The expected output is the full set of entries, retyped verbatim, pictures excluded.

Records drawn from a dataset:
|---|
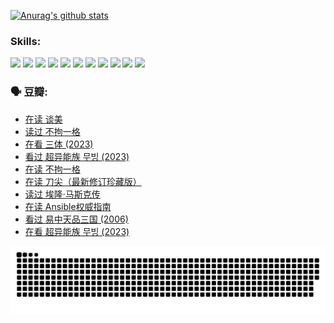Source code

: 
[![Anurag's github stats](https://github-readme-stats.vercel.app/api?username=w940853815)](https://github.com/anuraghazra/github-readme-stats)

### Skills:

<code><img height="32" src="https://cdn.jsdelivr.net/npm/simple-icons@v5/icons/python.svg"></code>
<code><img height="32" src="https://cdn.jsdelivr.net/npm/simple-icons@v5/icons/javascript.svg"></code>
<code><img height="32" src="https://cdn.jsdelivr.net/npm/simple-icons@v5/icons/django.svg"></code>
<code><img height="32" src="https://cdn.jsdelivr.net/npm/simple-icons@v5/icons/flask.svg"></code>
<code><img height="32" src="https://cdn.jsdelivr.net/npm/simple-icons@v5/icons/vuetify.svg"></code>
<code><img height="32" src="https://cdn.jsdelivr.net/npm/simple-icons@v5/icons/git.svg"></code>
<code><img height="32" src="https://cdn.jsdelivr.net/npm/simple-icons@v5/icons/docker.svg"></code>
<code><img height="32" src="https://cdn.jsdelivr.net/npm/simple-icons@v5/icons/postgresql.svg"></code>
<code><img height="32" src="https://cdn.jsdelivr.net/npm/simple-icons@v5/icons/elasticsearch.svg"></code>
<code><img height="32" src="https://cdn.jsdelivr.net/npm/simple-icons@v5/icons/macos.svg"></code>
<code><img height="32" src="https://cdn.jsdelivr.net/npm/simple-icons@v5/icons/linux.svg"></code>

### 🗣 豆瓣:

<!-- DOUBAN-ACTIVITIES:START -->
- [在读 谈美](https://www.douban.com/people/136069238/status/4560861771/?_i=11606586)
- [读过 不拘一格](https://www.douban.com/people/136069238/status/4560861445/?_i=11606586)
- [在看 三体‎ (2023)](https://www.douban.com/people/136069238/status/4558185093/?_i=11606586)
- [看过 超异能族 무빙‎ (2023)](https://www.douban.com/people/136069238/status/4556824186/?_i=11606586)
- [在读 不拘一格](https://www.douban.com/people/136069238/status/4541712161/?_i=11606586)
- [在读 刀尖（最新修订珍藏版）](https://www.douban.com/people/136069238/status/4541711339/?_i=11606586)
- [读过 埃隆·马斯克传](https://www.douban.com/people/136069238/status/4541710351/?_i=11606586)
- [在读 Ansible权威指南](https://www.douban.com/people/136069238/status/4539151450/?_i=11606586)
- [看过 易中天品三国‎ (2006)](https://www.douban.com/people/136069238/status/4529910812/?_i=11606586)
- [在看 超异能族 무빙‎ (2023)](https://www.douban.com/people/136069238/status/4527291077/?_i=11606586)
<!-- DOUBAN-ACTIVITIES:END -->


![Snake animation](https://raw.githubusercontent.com/w940853815/w940853815/output/github-contribution-grid-snake.svg)

<!--
**w940853815/w940853815** is a ✨ _special_ ✨ repository because its `README.md` (this file) appears on your GitHub profile.

Here are some ideas to get you started:

- 🔭 I’m currently working on ...
- 🌱 I’m currently learning ...
- 👯 I’m looking to collaborate on ...
- 🤔 I’m looking for help with ...
- 💬 Ask me about ...
- 📫 How to reach me: ...
- 😄 Pronouns: ...
- ⚡ Fun fact: ...
-->
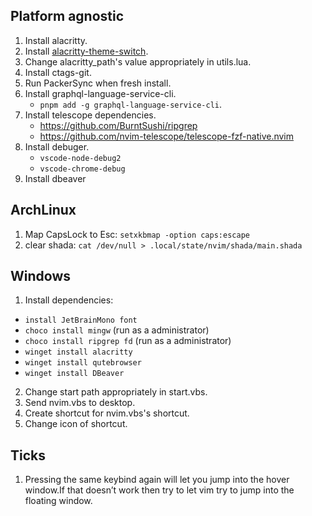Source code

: ## Platform agnostic

1. Install alacritty.
2. Install [alacritty-theme-switch]("https://github.com/tichopad/alacritty-theme-switch").
3. Change alacritty_path's value appropriately in utils.lua.
4. Install ctags-git.
5. Run PackerSync when fresh install.
6. Install graphql-language-service-cli.
   - `pnpm add -g graphql-language-service-cli`.
7. Install telescope dependencies.
   - https://github.com/BurntSushi/ripgrep
   - https://github.com/nvim-telescope/telescope-fzf-native.nvim
9. Install debuger.
   - `vscode-node-debug2`
   - `vscode-chrome-debug`
10. Install dbeaver

## ArchLinux

1. Map CapsLock to Esc: `setxkbmap -option caps:escape`
2. clear shada: `cat /dev/null > .local/state/nvim/shada/main.shada`

## Windows

1. Install dependencies:

- `install JetBrainMono font`
- `choco install mingw` (run as a administrator)
- `choco install ripgrep fd` (run as a administrator)
- `winget install alacritty`
- `winget install qutebrowser`
- `winget install DBeaver`

2. Change start path appropriately in start.vbs.
3. Send nvim.vbs to desktop.
4. Create shortcut for nvim.vbs's shortcut.
5. Change icon of shortcut.

## Ticks
1. Pressing the same keybind again will let you jump into the hover window.If that doesn’t work then try <C-w><C-w> to let vim try to jump into the floating window.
|---|
**FINISHED EXERCISE**.
Source code

: 
[![Anurag's github stats](https://github-readme-stats.vercel.app/api?username=w940853815)](https://github.com/anuraghazra/github-readme-stats)

### Skills:

<code><img height="32" src="https://cdn.jsdelivr.net/npm/simple-icons@v5/icons/python.svg"></code>
<code><img height="32" src="https://cdn.jsdelivr.net/npm/simple-icons@v5/icons/javascript.svg"></code>
<code><img height="32" src="https://cdn.jsdelivr.net/npm/simple-icons@v5/icons/django.svg"></code>
<code><img height="32" src="https://cdn.jsdelivr.net/npm/simple-icons@v5/icons/flask.svg"></code>
<code><img height="32" src="https://cdn.jsdelivr.net/npm/simple-icons@v5/icons/vuetify.svg"></code>
<code><img height="32" src="https://cdn.jsdelivr.net/npm/simple-icons@v5/icons/git.svg"></code>
<code><img height="32" src="https://cdn.jsdelivr.net/npm/simple-icons@v5/icons/docker.svg"></code>
<code><img height="32" src="https://cdn.jsdelivr.net/npm/simple-icons@v5/icons/postgresql.svg"></code>
<code><img height="32" src="https://cdn.jsdelivr.net/npm/simple-icons@v5/icons/elasticsearch.svg"></code>
<code><img height="32" src="https://cdn.jsdelivr.net/npm/simple-icons@v5/icons/macos.svg"></code>
<code><img height="32" src="https://cdn.jsdelivr.net/npm/simple-icons@v5/icons/linux.svg"></code>

### 🗣 豆瓣:

<!-- DOUBAN-ACTIVITIES:START -->
- [在读 谈美](https://www.douban.com/people/136069238/status/4560861771/?_i=11606586)
- [读过 不拘一格](https://www.douban.com/people/136069238/status/4560861445/?_i=11606586)
- [在看 三体‎ (2023)](https://www.douban.com/people/136069238/status/4558185093/?_i=11606586)
- [看过 超异能族 무빙‎ (2023)](https://www.douban.com/people/136069238/status/4556824186/?_i=11606586)
- [在读 不拘一格](https://www.douban.com/people/136069238/status/4541712161/?_i=11606586)
- [在读 刀尖（最新修订珍藏版）](https://www.douban.com/people/136069238/status/4541711339/?_i=11606586)
- [读过 埃隆·马斯克传](https://www.douban.com/people/136069238/status/4541710351/?_i=11606586)
- [在读 Ansible权威指南](https://www.douban.com/people/136069238/status/4539151450/?_i=11606586)
- [看过 易中天品三国‎ (2006)](https://www.douban.com/people/136069238/status/4529910812/?_i=11606586)
- [在看 超异能族 무빙‎ (2023)](https://www.douban.com/people/136069238/status/4527291077/?_i=11606586)
<!-- DOUBAN-ACTIVITIES:END -->


![Snake animation](https://raw.githubusercontent.com/w940853815/w940853815/output/github-contribution-grid-snake.svg)

<!--
**w940853815/w940853815** is a ✨ _special_ ✨ repository because its `README.md` (this file) appears on your GitHub profile.

Here are some ideas to get you started:

- 🔭 I’m currently working on ...
- 🌱 I’m currently learning ...
- 👯 I’m looking to collaborate on ...
- 🤔 I’m looking for help with ...
- 💬 Ask me about ...
- 📫 How to reach me: ...
- 😄 Pronouns: ...
- ⚡ Fun fact: ...
-->
Source code

: ## Platform agnostic

1. Install alacritty.
2. Install [alacritty-theme-switch]("https://github.com/tichopad/alacritty-theme-switch").
3. Change alacritty_path's value appropriately in utils.lua.
4. Install ctags-git.
5. Run PackerSync when fresh install.
6. Install graphql-language-service-cli.
   - `pnpm add -g graphql-language-service-cli`.
7. Install telescope dependencies.
   - https://github.com/BurntSushi/ripgrep
   - https://github.com/nvim-telescope/telescope-fzf-native.nvim
9. Install debuger.
   - `vscode-node-debug2`
   - `vscode-chrome-debug`
10. Install dbeaver

## ArchLinux

1. Map CapsLock to Esc: `setxkbmap -option caps:escape`
2. clear shada: `cat /dev/null > .local/state/nvim/shada/main.shada`

## Windows

1. Install dependencies:

- `install JetBrainMono font`
- `choco install mingw` (run as a administrator)
- `choco install ripgrep fd` (run as a administrator)
- `winget install alacritty`
- `winget install qutebrowser`
- `winget install DBeaver`

2. Change start path appropriately in start.vbs.
3. Send nvim.vbs to desktop.
4. Create shortcut for nvim.vbs's shortcut.
5. Change icon of shortcut.

## Ticks
1. Pressing the same keybind again will let you jump into the hover window.If that doesn’t work then try <C-w><C-w> to let vim try to jump into the floating window.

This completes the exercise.